Come utilizzare la bottarga

Come utilizzare la bottargaLa bottarga si prepara con uova di pesce salate ed essiccate. Il mercato offre due tipi di bottarga: di tonno e di muggine.

I due tipi di bottarga hanno aspetto e caratteristiche organolettiche differenti, ma entrambe si prestano a molti usi in cucina. Vediamone qualcuno.

Proprietà della bottarga

La bottarga che troviamo in commercio è confezionata in panetti che sembrano quasi dei salami, oppure è sotto vuoto.

E’ un alimento che ha un alto valore nutrizionale ed è ricco di proteine e acidi grassi insaturi omega 3.


Tra i benefici della bottarga si annovera anche il miglioramento dell’efficienza mentale e fisica, tanto che molti la considerano un potente afrodisiaco.

Nonostante queste qualità, si consiglia di non abusare della bottarga per il suo l’elevato contenuto di colesterolo e sodio e per il suo eccessivo apporto calorico: in 100 grammi di prodotto ci sono circa 370 calorie.

La bottarga di muggine

Si ricava dalle uova di cefalo muggine ed è caratteristica soprattutto della Sardegna.

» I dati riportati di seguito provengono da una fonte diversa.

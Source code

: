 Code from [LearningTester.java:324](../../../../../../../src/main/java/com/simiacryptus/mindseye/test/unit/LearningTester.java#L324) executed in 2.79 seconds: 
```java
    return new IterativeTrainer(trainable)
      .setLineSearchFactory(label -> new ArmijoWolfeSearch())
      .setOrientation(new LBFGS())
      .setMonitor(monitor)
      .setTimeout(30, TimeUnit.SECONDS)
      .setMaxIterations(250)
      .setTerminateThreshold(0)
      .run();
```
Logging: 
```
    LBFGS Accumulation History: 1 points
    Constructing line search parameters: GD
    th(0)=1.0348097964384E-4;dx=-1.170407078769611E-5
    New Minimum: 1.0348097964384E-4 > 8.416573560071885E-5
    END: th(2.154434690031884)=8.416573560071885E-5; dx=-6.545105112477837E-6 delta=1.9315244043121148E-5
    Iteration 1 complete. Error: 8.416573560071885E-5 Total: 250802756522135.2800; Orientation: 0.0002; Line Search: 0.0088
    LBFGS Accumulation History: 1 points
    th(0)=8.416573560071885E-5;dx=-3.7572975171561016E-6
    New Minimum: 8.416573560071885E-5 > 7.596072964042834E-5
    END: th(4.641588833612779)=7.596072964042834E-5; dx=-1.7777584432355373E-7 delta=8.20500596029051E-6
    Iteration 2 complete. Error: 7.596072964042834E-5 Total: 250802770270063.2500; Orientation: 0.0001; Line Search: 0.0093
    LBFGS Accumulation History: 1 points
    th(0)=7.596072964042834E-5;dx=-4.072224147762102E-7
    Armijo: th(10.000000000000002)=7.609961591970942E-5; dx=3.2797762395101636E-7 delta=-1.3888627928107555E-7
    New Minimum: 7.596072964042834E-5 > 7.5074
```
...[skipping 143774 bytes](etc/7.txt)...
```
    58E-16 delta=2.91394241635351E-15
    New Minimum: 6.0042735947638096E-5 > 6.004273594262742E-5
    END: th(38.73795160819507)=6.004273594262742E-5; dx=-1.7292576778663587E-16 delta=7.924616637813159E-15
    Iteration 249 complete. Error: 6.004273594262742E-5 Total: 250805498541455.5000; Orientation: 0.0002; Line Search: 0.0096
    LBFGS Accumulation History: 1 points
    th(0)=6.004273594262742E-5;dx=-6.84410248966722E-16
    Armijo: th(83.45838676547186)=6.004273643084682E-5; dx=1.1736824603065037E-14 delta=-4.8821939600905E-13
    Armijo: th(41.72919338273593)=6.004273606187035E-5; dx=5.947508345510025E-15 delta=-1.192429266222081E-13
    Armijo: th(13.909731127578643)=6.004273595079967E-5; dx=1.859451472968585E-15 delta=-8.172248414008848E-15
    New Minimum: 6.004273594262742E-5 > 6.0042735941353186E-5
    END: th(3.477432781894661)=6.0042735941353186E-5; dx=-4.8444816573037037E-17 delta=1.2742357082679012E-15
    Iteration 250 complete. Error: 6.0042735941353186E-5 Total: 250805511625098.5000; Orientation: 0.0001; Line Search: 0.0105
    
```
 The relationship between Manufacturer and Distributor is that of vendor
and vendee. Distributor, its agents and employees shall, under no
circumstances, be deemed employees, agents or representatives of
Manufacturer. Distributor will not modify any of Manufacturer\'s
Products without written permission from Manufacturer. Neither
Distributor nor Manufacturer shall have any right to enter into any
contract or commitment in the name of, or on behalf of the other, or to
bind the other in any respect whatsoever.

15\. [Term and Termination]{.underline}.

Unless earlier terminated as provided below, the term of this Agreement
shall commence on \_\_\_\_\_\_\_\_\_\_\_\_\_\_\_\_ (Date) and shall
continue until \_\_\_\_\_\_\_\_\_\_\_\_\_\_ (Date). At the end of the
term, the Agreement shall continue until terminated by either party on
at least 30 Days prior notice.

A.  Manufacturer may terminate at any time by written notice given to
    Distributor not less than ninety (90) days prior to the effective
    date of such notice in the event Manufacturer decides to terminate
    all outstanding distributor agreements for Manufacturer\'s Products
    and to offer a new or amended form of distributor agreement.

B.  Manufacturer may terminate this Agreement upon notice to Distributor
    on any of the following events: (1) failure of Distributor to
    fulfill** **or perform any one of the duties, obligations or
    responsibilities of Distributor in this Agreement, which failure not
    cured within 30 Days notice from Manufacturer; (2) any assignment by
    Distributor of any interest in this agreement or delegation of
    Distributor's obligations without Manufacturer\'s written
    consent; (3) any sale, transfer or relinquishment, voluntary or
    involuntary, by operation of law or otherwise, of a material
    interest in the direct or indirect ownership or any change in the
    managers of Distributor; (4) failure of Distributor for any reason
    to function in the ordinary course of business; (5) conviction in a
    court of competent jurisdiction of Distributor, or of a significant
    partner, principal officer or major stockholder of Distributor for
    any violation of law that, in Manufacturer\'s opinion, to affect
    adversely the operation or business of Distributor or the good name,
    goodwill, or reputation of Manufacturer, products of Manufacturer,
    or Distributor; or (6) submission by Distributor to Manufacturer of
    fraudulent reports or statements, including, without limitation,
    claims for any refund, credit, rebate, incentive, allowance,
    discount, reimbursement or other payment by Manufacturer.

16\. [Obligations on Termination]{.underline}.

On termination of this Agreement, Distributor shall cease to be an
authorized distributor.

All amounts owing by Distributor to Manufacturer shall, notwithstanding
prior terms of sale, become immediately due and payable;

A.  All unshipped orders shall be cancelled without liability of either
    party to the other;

Quella di muggine è considerata più appetibile rispetto alla bottarga di tonno per il suo sapore particolare: delicato e al contempo amarognolo con un retrogusto di mandorle.

Il colore di questa bottarga può avere tutte le gradazioni dell’ambra, dal più chiaro al più scuro.

La bottarga di tonno

La bottarga di tonno ha sapore più deciso e salto rispetto a quella di muggine. Ha un colore che spazia dal rosa chiaro al rosa scuro e sul mercato si trova in tranci confezionati sotto vuoto per non alterare le proprietà nutritive e organolettiche del prodotto.

La bottarga in cucina

La bottarga trova un largo impiego in cucina. Dagli antipasti ai primi piatti, dalle insalate alle verdure passando per i legumi, la bottarga si sposa bene con molti alimenti. Si consuma cruda.

Per usarla basta togliere l’involucro che la protegge e, secondo l’uso che se ne vuole fare, affettarla, grattugiarla o tagliarla a scaglie.

Affettata insieme ai pomodori e condita con limone e olio evo, è un ottimo antipasto. Negli antipasti entrano anche le bruschette con la bottarga.

Preparate con fette di pane casereccio, bottarga di tonno, peperoni gialli e rossi, aglio, olio devo ed erba cipollina, queste bruschette sono un tripudio di colore e un tributo ai sapori mediterranei.

Grattugiata cruda sulla pasta, la bottarga ne esalta il sapore al punto da rendere, per esempio, un piatto di spaghetti degno degli chef più famosi.

Le tartine alla bottarga non hanno nulla da invidiare alle tartine al caviale forse più sofisticate, ma di sicuro meno dense di sapore.

Con la bottarga si prepara una salsa rosa che si sposa bene con tutte le verdure lesse, soprattutto con i broccoletti. Si pesta in un mortaio la bottarga insieme al succo di limone e si aggiunge aglio, prezzemolo, basilico, pomodori pelati e un filo d’olio.

E che dire dei fagioli con la bottarga? Serviti con scaglie di bottarga, si scopre un modo nuovo e gustoso di gustare questi e tutti gli altri legumi.

Insomma, la bottarga in cucina è un vero jolly che riesce a dare brio e vigore anche ai piatti più semplici come le verdure lesse o un banale uovo al tegamino.